En attendant que cette société idéale se soit constituée, la seule dont la morale absolue ait à s’occuper, nos actes n’auront qu’une valeur relative. L’homme parfait ne peut exister que dans une société parfaite ; l’entière fidélité à ses engagements dans une réunion d’hommes trompeurs serait une cause de ruine ; il faut s’accommoder aux circonstances. Les actes n’auront une valeur absolue, au sens que M. Spencer donne à ce mot, que lorsqu’ils auront de bons effets pour l’agent comme pour les autres, sans aucun effet pénible pour l’un ou les autres. Nous avons sans doute quelques exemples de ces actes absolument bons : une jeune mère qui nourrit son enfant accomplit une action de ce genre. Mais le plus souvent il faut se borner à constater la valeur purement relative ou de nos opinions ou de notre conduite. Comme toutes les sciences qui se rapportent aux faits réels, la morale est d’abord théorique ; elle suppose des conditions idéales ; elle tient compte seulement ensuite et par degrés des conditions réelles et se sert pour juger des faits tels que l’expérience les donne des principes qu’elle a d’abord posés.

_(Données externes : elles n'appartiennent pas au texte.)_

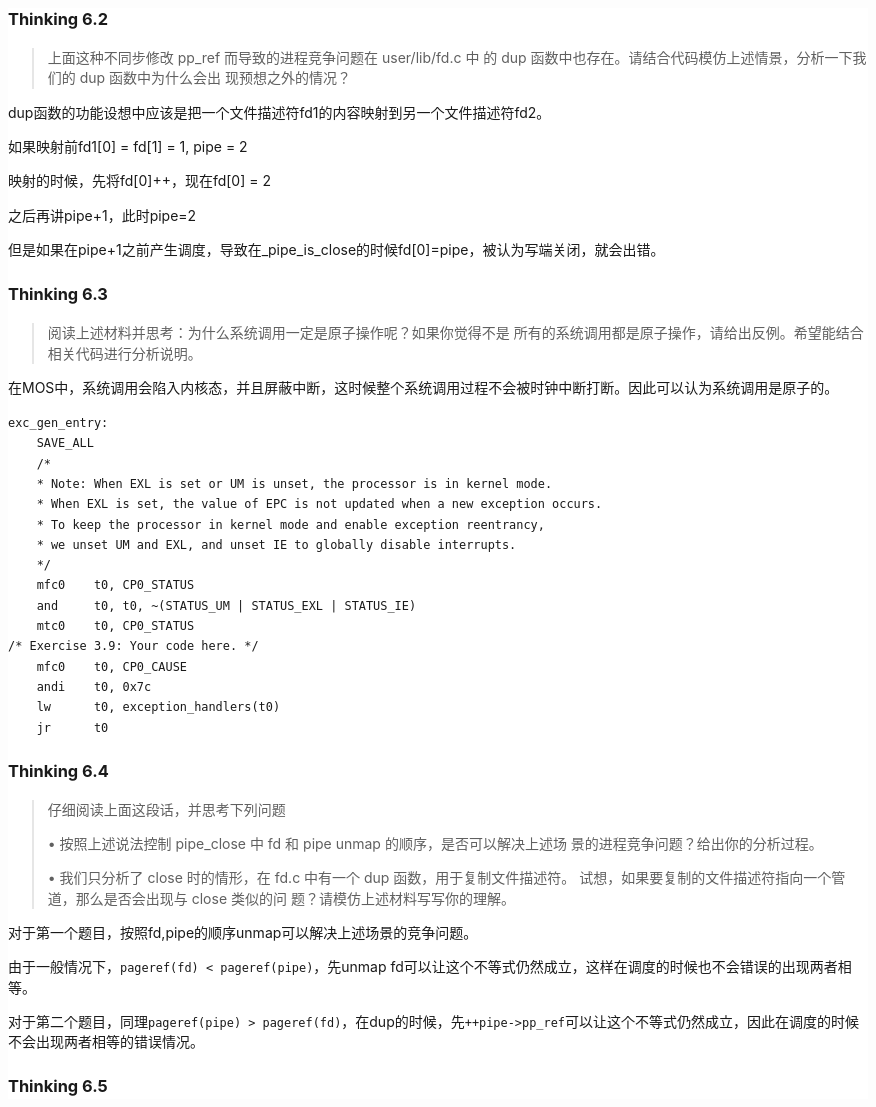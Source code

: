 ### Thinking 6.2

> 上面这种不同步修改 pp_ref 而导致的进程竞争问题在 user/lib/fd.c 中 的 dup 函数中也存在。请结合代码模仿上述情景，分析一下我们的 dup 函数中为什么会出 现预想之外的情况？ 

dup函数的功能设想中应该是把一个文件描述符fd1的内容映射到另一个文件描述符fd2。

如果映射前fd1[0] = fd[1] = 1, pipe = 2

映射的时候，先将fd[0]++，现在fd[0] = 2

之后再讲pipe+1，此时pipe=2

但是如果在pipe+1之前产生调度，导致在_pipe_is_close的时候fd[0]=pipe，被认为写端关闭，就会出错。

### Thinking 6.3

> 阅读上述材料并思考：为什么系统调用一定是原子操作呢？如果你觉得不是 所有的系统调用都是原子操作，请给出反例。希望能结合相关代码进行分析说明。 

在MOS中，系统调用会陷入内核态，并且屏蔽中断，这时候整个系统调用过程不会被时钟中断打断。因此可以认为系统调用是原子的。

```assembly
exc_gen_entry:
	SAVE_ALL
	/*
	* Note: When EXL is set or UM is unset, the processor is in kernel mode.
	* When EXL is set, the value of EPC is not updated when a new exception occurs.
	* To keep the processor in kernel mode and enable exception reentrancy,
	* we unset UM and EXL, and unset IE to globally disable interrupts.
	*/
	mfc0    t0, CP0_STATUS
	and     t0, t0, ~(STATUS_UM | STATUS_EXL | STATUS_IE)
	mtc0    t0, CP0_STATUS
/* Exercise 3.9: Your code here. */
	mfc0 	t0, CP0_CAUSE
	andi 	t0, 0x7c
	lw		t0, exception_handlers(t0)
	jr 		t0
```

### Thinking 6.4

> 仔细阅读上面这段话，并思考下列问题
>
>  • 按照上述说法控制 pipe_close 中 fd 和 pipe unmap 的顺序，是否可以解决上述场 景的进程竞争问题？给出你的分析过程。 
>
> • 我们只分析了 close 时的情形，在 fd.c 中有一个 dup 函数，用于复制文件描述符。 试想，如果要复制的文件描述符指向一个管道，那么是否会出现与 close 类似的问 题？请模仿上述材料写写你的理解。

对于第一个题目，按照fd,pipe的顺序unmap可以解决上述场景的竞争问题。

由于一般情况下，`pageref(fd) < pageref(pipe)`，先unmap fd可以让这个不等式仍然成立，这样在调度的时候也不会错误的出现两者相等。

对于第二个题目，同理`pageref(pipe) > pageref(fd)`，在dup的时候，先`++pipe->pp_ref`可以让这个不等式仍然成立，因此在调度的时候不会出现两者相等的错误情况。

### Thinking 6.5
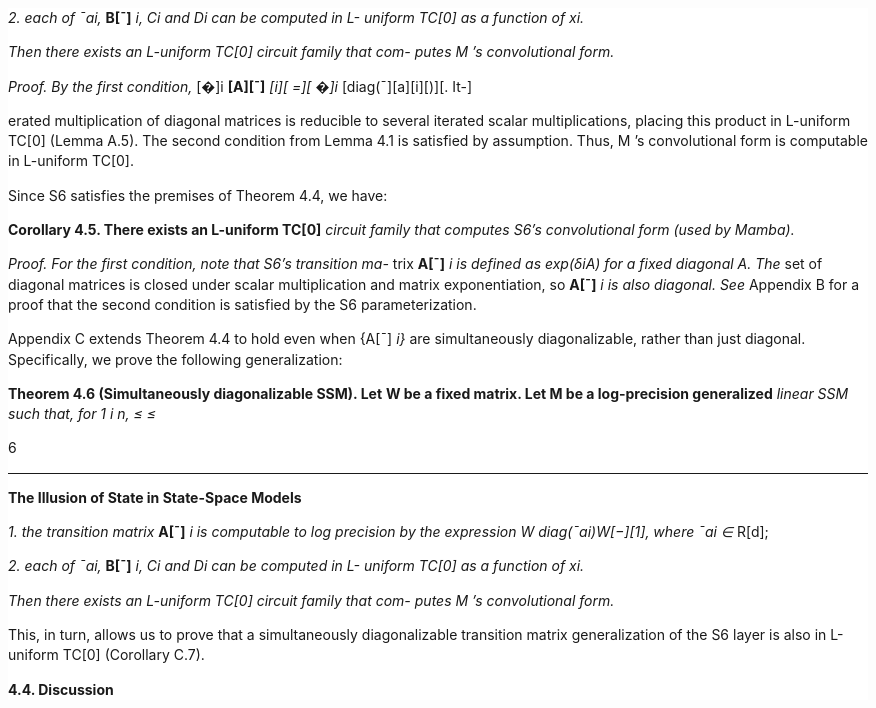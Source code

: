 _2. each of ¯ai,_ **B[¯]** _i, Ci and Di can be computed in L-_
_uniform TC[0]_ _as a function of xi._

_Then there exists an L-uniform TC[0]_ _circuit family that com-_
_putes M_ _’s convolutional form._

_Proof. By the first condition,_ [�]i **[A][¯]** _[i][ =][ �]i_ [diag(¯][a][i][)][. It-]

erated multiplication of diagonal matrices is reducible to
several iterated scalar multiplications, placing this product
in L-uniform TC[0] (Lemma A.5). The second condition
from Lemma 4.1 is satisfied by assumption. Thus, M ’s
convolutional form is computable in L-uniform TC[0].


Since S6 satisfies the premises of Theorem 4.4, we have:

**Corollary 4.5. There exists an L-uniform TC[0]** _circuit family_
_that computes S6’s convolutional form (used by Mamba)._

_Proof. For the first condition, note that S6’s transition ma-_
trix **A[¯]** _i is defined as exp(δiA) for a fixed diagonal A. The_
set of diagonal matrices is closed under scalar multiplication and matrix exponentiation, so **A[¯]** _i is also diagonal. See_
Appendix B for a proof that the second condition is satisfied
by the S6 parameterization.

Appendix C extends Theorem 4.4 to hold even when {A[¯] _i}_
are simultaneously diagonalizable, rather than just diagonal. Specifically, we prove the following generalization:

**Theorem 4.6 (Simultaneously diagonalizable SSM). Let**
**W be a fixed matrix. Let M be a log-precision generalized**
_linear SSM such that, for 1_ _i_ _n,_
_≤_ _≤_


6


-----

**The Illusion of State in State-Space Models**


_1. the transition matrix_ **A[¯]** _i is computable to log precision_
_by the expression W diag(¯ai)W[−][1], where ¯ai ∈_ R[d];

_2. each of ¯ai,_ **B[¯]** _i, Ci and Di can be computed in L-_
_uniform TC[0]_ _as a function of xi._

_Then there exists an L-uniform TC[0]_ _circuit family that com-_
_putes M_ _’s convolutional form._

This, in turn, allows us to prove that a simultaneously diagonalizable transition matrix generalization of the S6 layer is
also in L-uniform TC[0] (Corollary C.7).

**4.4. Discussion**
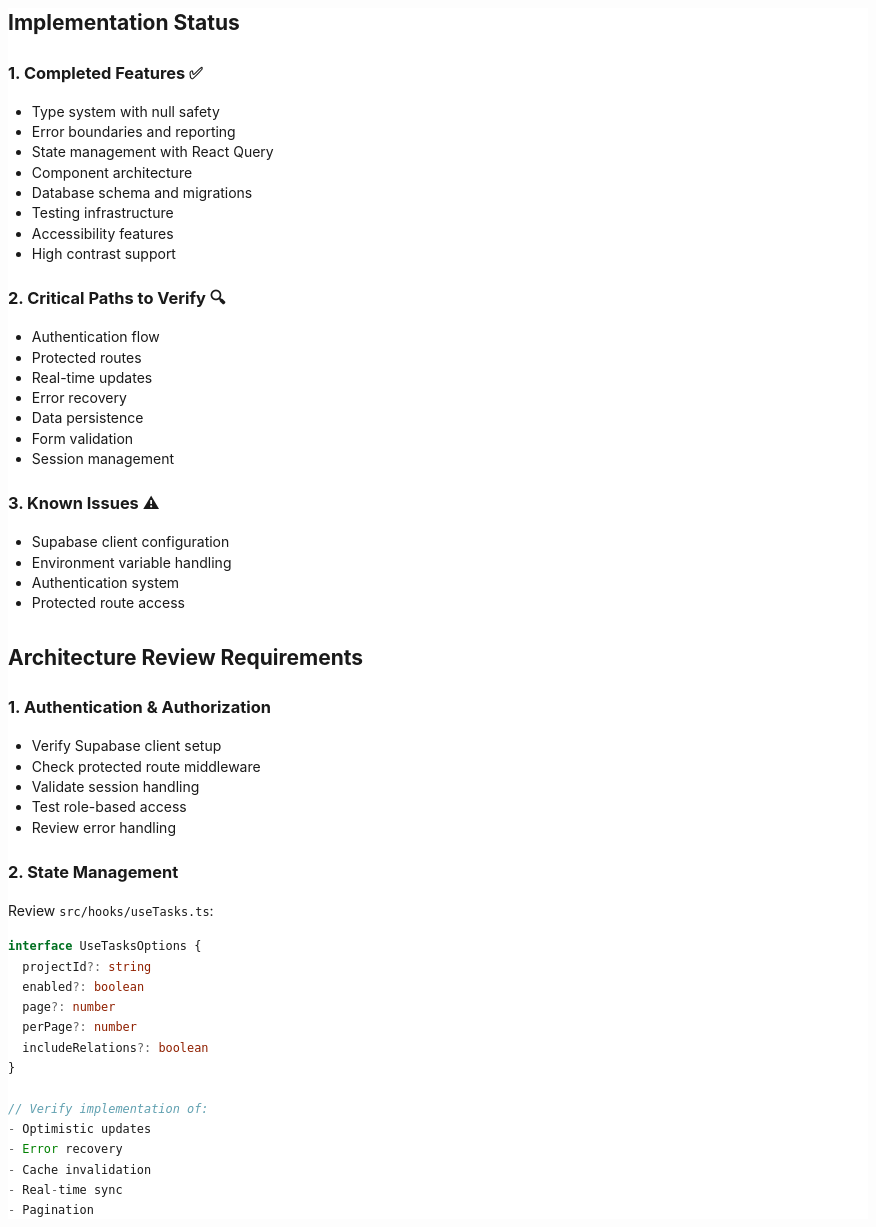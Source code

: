 ## Implementation Status

### 1. Completed Features ✅
- Type system with null safety
- Error boundaries and reporting
- State management with React Query
- Component architecture
- Database schema and migrations
- Testing infrastructure
- Accessibility features
- High contrast support

### 2. Critical Paths to Verify 🔍
- Authentication flow
- Protected routes
- Real-time updates
- Error recovery
- Data persistence
- Form validation
- Session management

### 3. Known Issues ⚠️
- Supabase client configuration
- Environment variable handling
- Authentication system
- Protected route access

## Architecture Review Requirements

### 1. Authentication & Authorization
- Verify Supabase client setup
- Check protected route middleware
- Validate session handling
- Test role-based access
- Review error handling

### 2. State Management
Review `src/hooks/useTasks.ts`:
```typescript
interface UseTasksOptions {
  projectId?: string
  enabled?: boolean
  page?: number
  perPage?: number
  includeRelations?: boolean
}

// Verify implementation of:
- Optimistic updates
- Error recovery
- Cache invalidation
- Real-time sync
- Pagination
```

Il ne reste plus, et c’est l’objet du dernier chapitre, qu’à résumer l’ensemble et à déterminer les principales divisions de la morale pratique.

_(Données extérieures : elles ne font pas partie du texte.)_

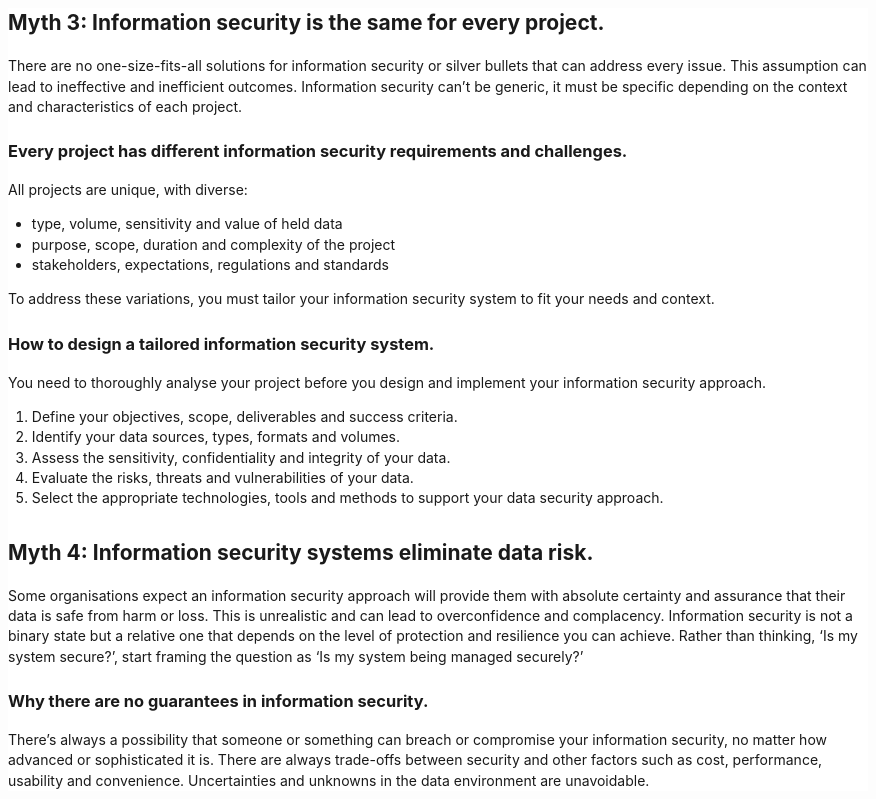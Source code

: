## Myth 3: Information security is the same for every project.
There are no one-size-fits-all solutions for information security or silver bullets that can address every issue. This assumption can lead to ineffective and inefficient outcomes. Information security can’t be generic, it must be specific depending on the context and characteristics of each project.

### Every project has different information security requirements and challenges.
All projects are unique, with diverse:
<div class="blog-text-list">
<ul>
  <li>type, volume, sensitivity and value of held data</li>
  <li>purpose, scope, duration and complexity of the project</li>
  <li>stakeholders, expectations, regulations and standards</li>
</ul>
</div>

To address these variations, you must tailor your information security system to fit your needs and context.

### How to design a tailored information security system.
You need to thoroughly analyse your project before you design and implement your information security approach.
<div class="blog-text-list">
<ol>
  <li>Define your objectives, scope, deliverables and success criteria.</li>
  <li>Identify your data sources, types, formats and volumes.</li>
  <li>Assess the sensitivity, confidentiality and integrity of your data.</li>
  <li>Evaluate the risks, threats and vulnerabilities of your data.</li>
  <li>Select the appropriate technologies, tools and methods to support your data security approach.</li>
</ol>
</div>

## Myth 4: Information security systems eliminate data risk.
Some organisations expect an information security approach will provide them with absolute certainty and assurance that their data is safe from harm or loss. This is unrealistic and can lead to overconfidence and complacency. Information security is not a binary state but a relative one that depends on the level of protection and resilience you can achieve. Rather than thinking, ‘Is my system secure?’, start framing the question as ‘Is my system being managed securely?’

### Why there are no guarantees in information security.
There’s always a possibility that someone or something can breach or compromise your information security, no matter how advanced or sophisticated it is. There are always trade-offs between security and other factors such as cost, performance, usability and convenience. Uncertainties and unknowns in the data environment are unavoidable.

La morale, comprenant les lois du bien vivre en général, embrasse un champ plus vaste que le domaine ordinairement assigné à cette science : outre les actes communément jugés bons ou mauvais, elle traite de tous les modes d’action qui favorisent ou entravent, d’une manière directe ou indirecte, le bien-être de l’agent et celui des autres. De là, deux grandes divisions : l’une se rapporte aux actes qui ont pour fin le bien-être individuel considéré indépendamment du bien-être général ; l’autre, aux actions qui ont immédiatement pour fin le bien-être de nos semblables. La distinction de la morale absolue et de la morale relative s’applique également à ces deux divisions.

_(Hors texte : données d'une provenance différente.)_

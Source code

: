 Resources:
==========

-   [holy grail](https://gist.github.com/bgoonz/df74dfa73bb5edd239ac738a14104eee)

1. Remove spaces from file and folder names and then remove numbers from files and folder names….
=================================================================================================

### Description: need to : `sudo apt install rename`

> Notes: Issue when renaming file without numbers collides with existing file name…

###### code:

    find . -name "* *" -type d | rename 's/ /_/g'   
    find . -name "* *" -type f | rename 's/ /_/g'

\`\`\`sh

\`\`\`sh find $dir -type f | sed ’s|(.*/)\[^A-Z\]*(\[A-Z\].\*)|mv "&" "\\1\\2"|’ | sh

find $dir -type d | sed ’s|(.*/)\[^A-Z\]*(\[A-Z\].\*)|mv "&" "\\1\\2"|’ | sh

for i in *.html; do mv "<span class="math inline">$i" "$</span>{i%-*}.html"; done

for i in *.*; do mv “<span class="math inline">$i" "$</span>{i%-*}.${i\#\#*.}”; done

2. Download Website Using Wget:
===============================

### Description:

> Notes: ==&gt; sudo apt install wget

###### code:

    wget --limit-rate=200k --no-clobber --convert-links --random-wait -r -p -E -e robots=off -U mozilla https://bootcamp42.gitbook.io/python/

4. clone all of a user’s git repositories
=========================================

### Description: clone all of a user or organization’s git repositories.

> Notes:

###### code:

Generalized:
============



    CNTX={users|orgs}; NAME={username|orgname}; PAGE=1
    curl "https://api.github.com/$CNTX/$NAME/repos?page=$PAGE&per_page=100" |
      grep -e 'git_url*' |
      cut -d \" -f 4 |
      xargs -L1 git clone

Il n’est pas possible de rédiger un code définitif de conduite personnelle. Cependant c’est par rapport à cette sorte de conduite que des nécessités naturelles se présentent en assez grand nombre pour indiquer le plus souvent la voie à suivre et donner aux actes une sanction. L’expérience seule permet de résoudre une foule de questions qui reviennent toutes en définitive à celle de savoir dans quelle mesure, à chaque instant, il faut subordonner son bien-être immédiat à son bien-être dans l’avenir ou à celui des autres.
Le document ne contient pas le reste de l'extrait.